■ **DATA IN THIS EXERCISE**
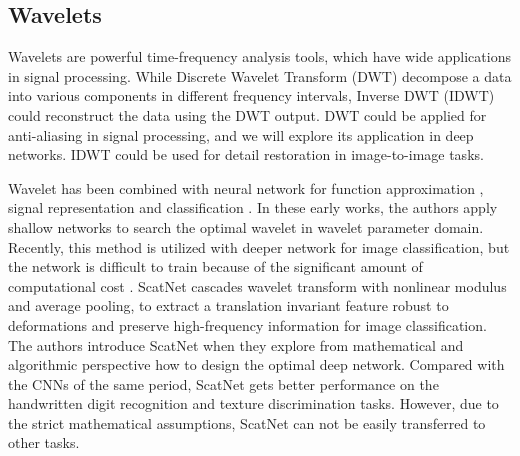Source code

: \documentclass[10pt,twocolumn,letterpaper]{article}
\begin{document}
\subsection{Wavelets}
Wavelets \cite{daubechies1992ten,mallat1989theory} are powerful time-frequency analysis tools,
which have wide applications in signal processing.
While Discrete Wavelet Transform (DWT) decompose a data into various components in different frequency intervals,
Inverse DWT (IDWT) could reconstruct the data using the DWT output.
DWT could be applied for anti-aliasing in signal processing, and we will explore its application in deep networks.
IDWT could be used for detail restoration in image-to-image tasks.

Wavelet has been combined with neural network for function approximation \cite{zhang1992wavelet},
signal representation and classification \cite{szu1992neural}.
In these early works, the authors apply shallow networks to search the optimal wavelet in wavelet parameter domain.
Recently, this method is utilized with deeper network for image classification,
but the network is difficult to train because of the significant amount of computational cost \cite{de2019multi}.
ScatNet \cite{bruna2013invariant_scatnet} cascades wavelet transform with nonlinear modulus and average pooling,
to extract a translation invariant feature robust to deformations and preserve high-frequency information for image classification.
The authors introduce ScatNet when they explore from mathematical and algorithmic perspective how to design the optimal deep network.
Compared with the CNNs of the same period,
ScatNet gets better performance on the handwritten digit recognition and texture discrimination tasks.
However, due to the strict mathematical assumptions, ScatNet can not be easily transferred to other tasks.
\end{document}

■ **PROBLEM REQUIREMENTS**
Please restate the whole listing exactly, without any of its pictures.

■ **TASK SOLUTION**
Source code

: \documentclass[10pt,twocolumn,letterpaper]{article}
\begin{document}
\subsection{Wavelets}
Wavelets \cite{daubechies1992ten,mallat1989theory} are powerful time-frequency analysis tools,
which have wide applications in signal processing.
While Discrete Wavelet Transform (DWT) decompose a data into various components in different frequency intervals,
Inverse DWT (IDWT) could reconstruct the data using the DWT output.
DWT could be applied for anti-aliasing in signal processing, and we will explore its application in deep networks.
IDWT could be used for detail restoration in image-to-image tasks.

Wavelet has been combined with neural network for function approximation \cite{zhang1992wavelet},
signal representation and classification \cite{szu1992neural}.
In these early works, the authors apply shallow networks to search the optimal wavelet in wavelet parameter domain.
Recently, this method is utilized with deeper network for image classification,
but the network is difficult to train because of the significant amount of computational cost \cite{de2019multi}.
ScatNet \cite{bruna2013invariant_scatnet} cascades wavelet transform with nonlinear modulus and average pooling,
to extract a translation invariant feature robust to deformations and preserve high-frequency information for image classification.
The authors introduce ScatNet when they explore from mathematical and algorithmic perspective how to design the optimal deep network.
Compared with the CNNs of the same period,
ScatNet gets better performance on the handwritten digit recognition and texture discrimination tasks.
However, due to the strict mathematical assumptions, ScatNet can not be easily transferred to other tasks.
\end{document}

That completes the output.